[Opening DATASET RECORDS section]
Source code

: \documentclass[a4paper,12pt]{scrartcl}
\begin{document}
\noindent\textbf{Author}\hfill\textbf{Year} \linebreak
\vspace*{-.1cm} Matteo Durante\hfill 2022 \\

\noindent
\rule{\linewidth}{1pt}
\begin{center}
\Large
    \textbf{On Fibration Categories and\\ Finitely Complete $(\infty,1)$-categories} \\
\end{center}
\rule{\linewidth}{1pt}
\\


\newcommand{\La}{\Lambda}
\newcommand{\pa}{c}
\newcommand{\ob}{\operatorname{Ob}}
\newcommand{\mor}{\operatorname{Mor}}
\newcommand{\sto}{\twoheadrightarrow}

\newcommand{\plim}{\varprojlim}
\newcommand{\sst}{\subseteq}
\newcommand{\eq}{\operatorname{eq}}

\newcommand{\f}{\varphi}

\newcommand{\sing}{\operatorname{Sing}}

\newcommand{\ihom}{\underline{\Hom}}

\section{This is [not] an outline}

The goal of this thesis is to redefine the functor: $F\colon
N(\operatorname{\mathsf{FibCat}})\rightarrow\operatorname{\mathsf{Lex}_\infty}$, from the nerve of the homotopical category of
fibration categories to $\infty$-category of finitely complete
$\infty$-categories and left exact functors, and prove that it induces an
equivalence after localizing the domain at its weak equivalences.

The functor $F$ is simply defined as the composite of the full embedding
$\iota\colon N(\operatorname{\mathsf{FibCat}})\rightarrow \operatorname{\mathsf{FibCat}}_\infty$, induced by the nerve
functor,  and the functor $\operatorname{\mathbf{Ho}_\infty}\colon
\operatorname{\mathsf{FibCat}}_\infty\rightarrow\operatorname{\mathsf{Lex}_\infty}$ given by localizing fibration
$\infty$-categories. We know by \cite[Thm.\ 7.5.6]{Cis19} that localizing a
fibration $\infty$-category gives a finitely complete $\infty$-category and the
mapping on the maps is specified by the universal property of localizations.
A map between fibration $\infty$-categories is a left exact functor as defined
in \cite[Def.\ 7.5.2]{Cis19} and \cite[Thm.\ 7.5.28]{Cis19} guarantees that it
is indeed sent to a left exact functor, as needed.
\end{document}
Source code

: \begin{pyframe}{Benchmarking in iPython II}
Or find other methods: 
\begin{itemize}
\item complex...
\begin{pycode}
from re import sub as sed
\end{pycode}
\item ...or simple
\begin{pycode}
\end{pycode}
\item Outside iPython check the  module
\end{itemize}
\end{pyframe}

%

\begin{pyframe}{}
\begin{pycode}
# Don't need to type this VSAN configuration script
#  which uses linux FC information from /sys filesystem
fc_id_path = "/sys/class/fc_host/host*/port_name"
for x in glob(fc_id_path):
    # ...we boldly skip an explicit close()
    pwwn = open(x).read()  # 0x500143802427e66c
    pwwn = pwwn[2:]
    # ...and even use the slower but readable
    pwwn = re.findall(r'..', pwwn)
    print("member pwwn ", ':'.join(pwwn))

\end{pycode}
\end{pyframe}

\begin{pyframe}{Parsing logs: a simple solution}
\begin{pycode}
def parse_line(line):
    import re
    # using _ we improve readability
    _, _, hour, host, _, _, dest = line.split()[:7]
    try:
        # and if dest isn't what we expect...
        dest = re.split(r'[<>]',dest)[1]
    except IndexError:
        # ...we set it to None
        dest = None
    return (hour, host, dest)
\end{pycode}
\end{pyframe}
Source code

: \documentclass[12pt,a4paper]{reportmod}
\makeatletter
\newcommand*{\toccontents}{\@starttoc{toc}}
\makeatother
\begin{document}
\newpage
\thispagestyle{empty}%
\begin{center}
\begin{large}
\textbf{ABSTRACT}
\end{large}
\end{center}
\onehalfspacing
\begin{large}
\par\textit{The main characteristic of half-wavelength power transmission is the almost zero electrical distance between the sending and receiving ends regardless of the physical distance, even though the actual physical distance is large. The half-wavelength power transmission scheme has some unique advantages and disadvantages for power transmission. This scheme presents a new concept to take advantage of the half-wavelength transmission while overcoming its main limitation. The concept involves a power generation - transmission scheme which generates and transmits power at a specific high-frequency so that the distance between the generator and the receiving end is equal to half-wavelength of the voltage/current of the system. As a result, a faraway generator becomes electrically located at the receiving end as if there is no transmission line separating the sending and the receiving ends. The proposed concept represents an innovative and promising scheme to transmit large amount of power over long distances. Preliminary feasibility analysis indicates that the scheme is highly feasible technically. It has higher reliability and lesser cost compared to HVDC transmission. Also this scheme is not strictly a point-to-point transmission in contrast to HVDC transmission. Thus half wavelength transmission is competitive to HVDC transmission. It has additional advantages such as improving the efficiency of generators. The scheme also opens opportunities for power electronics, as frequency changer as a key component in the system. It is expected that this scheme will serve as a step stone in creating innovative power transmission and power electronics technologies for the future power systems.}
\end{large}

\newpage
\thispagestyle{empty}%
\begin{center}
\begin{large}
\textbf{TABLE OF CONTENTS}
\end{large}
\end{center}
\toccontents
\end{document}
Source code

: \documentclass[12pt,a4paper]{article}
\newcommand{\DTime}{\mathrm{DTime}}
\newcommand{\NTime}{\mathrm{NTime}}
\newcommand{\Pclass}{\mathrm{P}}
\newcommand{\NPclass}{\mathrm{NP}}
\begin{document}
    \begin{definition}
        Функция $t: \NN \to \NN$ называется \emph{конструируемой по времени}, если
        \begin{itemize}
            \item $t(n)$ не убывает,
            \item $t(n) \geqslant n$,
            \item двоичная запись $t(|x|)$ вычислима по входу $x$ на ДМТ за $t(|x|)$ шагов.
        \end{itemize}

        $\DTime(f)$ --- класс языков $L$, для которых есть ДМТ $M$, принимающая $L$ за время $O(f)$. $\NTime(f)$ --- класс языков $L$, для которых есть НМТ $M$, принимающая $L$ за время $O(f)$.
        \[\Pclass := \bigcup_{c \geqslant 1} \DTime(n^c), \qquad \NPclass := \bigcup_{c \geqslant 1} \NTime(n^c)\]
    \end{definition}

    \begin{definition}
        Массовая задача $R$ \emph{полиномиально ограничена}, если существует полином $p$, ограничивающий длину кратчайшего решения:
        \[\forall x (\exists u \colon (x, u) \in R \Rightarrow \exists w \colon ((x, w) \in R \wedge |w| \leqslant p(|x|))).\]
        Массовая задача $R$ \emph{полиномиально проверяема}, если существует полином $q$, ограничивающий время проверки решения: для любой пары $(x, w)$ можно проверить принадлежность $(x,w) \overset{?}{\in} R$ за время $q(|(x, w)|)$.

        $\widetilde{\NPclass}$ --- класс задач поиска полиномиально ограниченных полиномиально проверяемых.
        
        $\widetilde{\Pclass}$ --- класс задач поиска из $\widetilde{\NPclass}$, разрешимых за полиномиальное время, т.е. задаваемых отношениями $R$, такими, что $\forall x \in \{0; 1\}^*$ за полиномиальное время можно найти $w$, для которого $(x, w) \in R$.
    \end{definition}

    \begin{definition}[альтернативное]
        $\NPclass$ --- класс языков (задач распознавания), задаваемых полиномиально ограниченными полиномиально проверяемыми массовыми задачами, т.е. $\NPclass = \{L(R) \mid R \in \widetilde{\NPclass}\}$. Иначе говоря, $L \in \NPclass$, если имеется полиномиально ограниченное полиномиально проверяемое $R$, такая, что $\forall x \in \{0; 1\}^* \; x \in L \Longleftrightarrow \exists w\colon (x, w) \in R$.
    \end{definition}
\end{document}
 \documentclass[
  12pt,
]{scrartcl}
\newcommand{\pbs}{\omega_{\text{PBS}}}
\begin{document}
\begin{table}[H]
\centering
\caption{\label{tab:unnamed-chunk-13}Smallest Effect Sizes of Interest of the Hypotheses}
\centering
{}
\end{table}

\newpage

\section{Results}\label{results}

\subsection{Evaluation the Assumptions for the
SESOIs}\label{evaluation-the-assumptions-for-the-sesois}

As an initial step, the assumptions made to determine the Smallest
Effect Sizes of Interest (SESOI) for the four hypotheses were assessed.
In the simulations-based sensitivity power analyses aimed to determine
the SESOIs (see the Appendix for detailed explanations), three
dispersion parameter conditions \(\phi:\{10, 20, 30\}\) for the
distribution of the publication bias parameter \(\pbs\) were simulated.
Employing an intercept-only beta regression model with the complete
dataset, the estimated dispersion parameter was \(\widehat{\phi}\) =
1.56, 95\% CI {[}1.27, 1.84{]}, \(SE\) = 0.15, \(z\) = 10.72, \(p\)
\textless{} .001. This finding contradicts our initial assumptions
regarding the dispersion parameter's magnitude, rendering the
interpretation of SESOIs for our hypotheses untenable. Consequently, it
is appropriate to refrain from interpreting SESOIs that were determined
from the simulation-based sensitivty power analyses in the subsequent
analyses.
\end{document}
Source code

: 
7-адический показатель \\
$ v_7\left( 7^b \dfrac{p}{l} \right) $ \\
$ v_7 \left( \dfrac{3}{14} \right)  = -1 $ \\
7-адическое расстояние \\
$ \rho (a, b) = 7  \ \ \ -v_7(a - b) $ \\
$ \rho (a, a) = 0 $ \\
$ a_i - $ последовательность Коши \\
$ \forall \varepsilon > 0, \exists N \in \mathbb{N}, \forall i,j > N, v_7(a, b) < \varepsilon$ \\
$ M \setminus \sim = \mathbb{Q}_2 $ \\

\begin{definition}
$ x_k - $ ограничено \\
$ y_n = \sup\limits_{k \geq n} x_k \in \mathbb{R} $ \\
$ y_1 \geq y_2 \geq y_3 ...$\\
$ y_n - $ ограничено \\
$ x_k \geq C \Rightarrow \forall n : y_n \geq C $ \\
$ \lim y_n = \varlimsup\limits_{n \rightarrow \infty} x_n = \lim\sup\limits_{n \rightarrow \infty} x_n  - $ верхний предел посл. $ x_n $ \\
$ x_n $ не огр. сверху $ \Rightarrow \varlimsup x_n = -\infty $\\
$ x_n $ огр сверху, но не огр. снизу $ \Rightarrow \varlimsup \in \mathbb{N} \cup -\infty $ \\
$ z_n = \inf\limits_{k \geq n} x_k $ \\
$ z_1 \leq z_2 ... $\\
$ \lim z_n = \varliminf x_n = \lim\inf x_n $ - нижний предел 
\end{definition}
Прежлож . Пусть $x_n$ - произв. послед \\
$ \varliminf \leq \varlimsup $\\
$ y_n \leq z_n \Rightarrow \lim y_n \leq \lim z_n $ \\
[Closing DATASET RECORDS section]
## WHAT IS REQUIRED
Print the lines above from the one with "In the simulations-based" through the one with "Employing an intercept-only", both included, exactly as written and nothing more.

## RESULT OF THIS TASK
In the simulations-based sensitivity power analyses aimed to determine
the SESOIs (see the Appendix for detailed explanations), three
dispersion parameter conditions \(\phi:\{10, 20, 30\}\) for the
distribution of the publication bias parameter \(\pbs\) were simulated.
Employing an intercept-only beta regression model with the complete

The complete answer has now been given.